Having lived for 15 years in Japan, Lesley Downer has already written several highly informed books with Japanese themes. For her most famous, Geisha: The Secret History of a Vanishing World, she spent six months with those artful women who make every man they entertain with song, dance and chat feel adored, without — usually — going further than that. I found Downer’s novels readable but not especially memorable.

Now she has written a really good novel, suffused with the atmosphere of Japan in the late 19th century — when westernising influences were begin to penetrate its traditional culture — and populated with believable characters, whose fates are not settled until the last few suspenseful pages.

It opens with the end of the north-south civil war and the establishment of the western-facing Meiji regime, the emperor having moved from Kyoto to the new capital, Tokyo. Bitterness simmers between the victors and the vanquished. This is played out within the family of a retired (but still alluring) geisha, mistress of the commander of the victorious forces, and their daughter. The latter falls in love with a servant who, unknown to his employers, comes from one of the families defeated in the civil war.

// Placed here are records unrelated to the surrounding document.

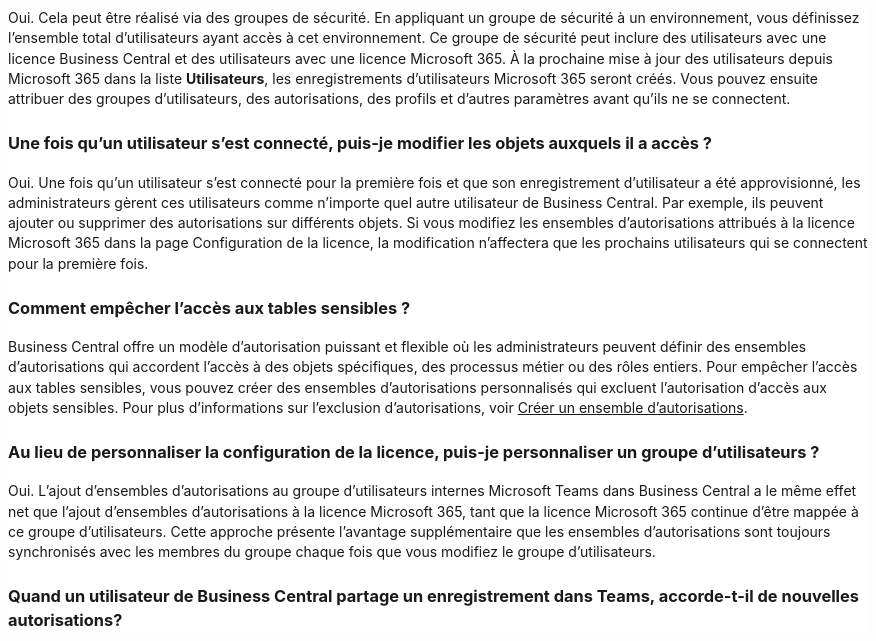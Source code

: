 Oui. Cela peut être réalisé via des groupes de sécurité. En appliquant un groupe de sécurité à un environnement, vous définissez l’ensemble total d’utilisateurs ayant accès à cet environnement. Ce groupe de sécurité peut inclure des utilisateurs avec une licence Business Central et des utilisateurs avec une licence Microsoft 365. À la prochaine mise à jour des utilisateurs depuis Microsoft 365 dans la liste **Utilisateurs**, les enregistrements d’utilisateurs Microsoft 365 seront créés. Vous pouvez ensuite attribuer des groupes d’utilisateurs, des autorisations, des profils et d’autres paramètres avant qu’ils ne se connectent.

### <a name="after-a-user-signs-in-can-i-change-which-objects-they-have-access-to"></a><a name="after-a-user-signs-in-can-i-change-which-objects-they-have-access-to"></a><a name="after-a-user-signs-in-can-i-change-which-objects-they-have-access-to"></a>Une fois qu’un utilisateur s’est connecté, puis-je modifier les objets auxquels il a accès ?

Oui. Une fois qu’un utilisateur s’est connecté pour la première fois et que son enregistrement d’utilisateur a été approvisionné, les administrateurs gèrent ces utilisateurs comme n’importe quel autre utilisateur de Business Central. Par exemple, ils peuvent ajouter ou supprimer des autorisations sur différents objets. Si vous modifiez les ensembles d’autorisations attribués à la licence Microsoft 365 dans la page Configuration de la licence, la modification n’affectera que les prochains utilisateurs qui se connectent pour la première fois.

### <a name="how-do-i-prevent-access-to-sensitive-tables"></a><a name="how-do-i-prevent-access-to-sensitive-tables"></a><a name="how-do-i-prevent-access-to-sensitive-tables"></a>Comment empêcher l’accès aux tables sensibles ?

Business Central offre un modèle d’autorisation puissant et flexible où les administrateurs peuvent définir des ensembles d’autorisations qui accordent l’accès à des objets spécifiques, des processus métier ou des rôles entiers. Pour empêcher l’accès aux tables sensibles, vous pouvez créer des ensembles d’autorisations personnalisés qui excluent l’autorisation d’accès aux objets sensibles. Pour plus d’informations sur l’exclusion d’autorisations, voir [Créer un ensemble d’autorisations](ui-define-granular-permissions.md).  

### <a name="instead-of-customizing-the-license-configuration-can-i-customize-a-user-group"></a><a name="instead-of-customizing-the-license-configuration-can-i-customize-a-user-group"></a><a name="instead-of-customizing-the-license-configuration-can-i-customize-a-user-group"></a>Au lieu de personnaliser la configuration de la licence, puis-je personnaliser un groupe d’utilisateurs ?

Oui. L’ajout d’ensembles d’autorisations au groupe d’utilisateurs internes Microsoft Teams dans Business Central a le même effet net que l’ajout d’ensembles d’autorisations à la licence Microsoft 365, tant que la licence Microsoft 365 continue d’être mappée à ce groupe d’utilisateurs. Cette approche présente l’avantage supplémentaire que les ensembles d’autorisations sont toujours synchronisés avec les membres du groupe chaque fois que vous modifiez le groupe d’utilisateurs.

### <a name="when-a-business-central-user-shares-a-record-in-teams-do-they-grant-new-permissions"></a><a name="when-a-business-central-user-shares-a-record-in-teams-do-they-grant-new-permissions"></a><a name="when-a-business-central-user-shares-a-record-in-teams-do-they-grant-new-permissions"></a>Quand un utilisateur de Business Central partage un enregistrement dans Teams, accorde-t-il de nouvelles autorisations?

The young couple’s prolonged and unconsummated affair is anchored in a world of samurai customs that is slowly being eroded. Keen to learn the new vogue, the two study English and French, eat beef — disgusting but modern — while with-it women abandon their once so sexy blackened teeth for white ones, and squeeze themselves into western clothes, tight and stiff compared to their flowing but outmoded traditional dress.

A fresh civil war breaks out when some of the victors, disgusted by the commercialism of the new regime and its loss of traditional values, turn on it.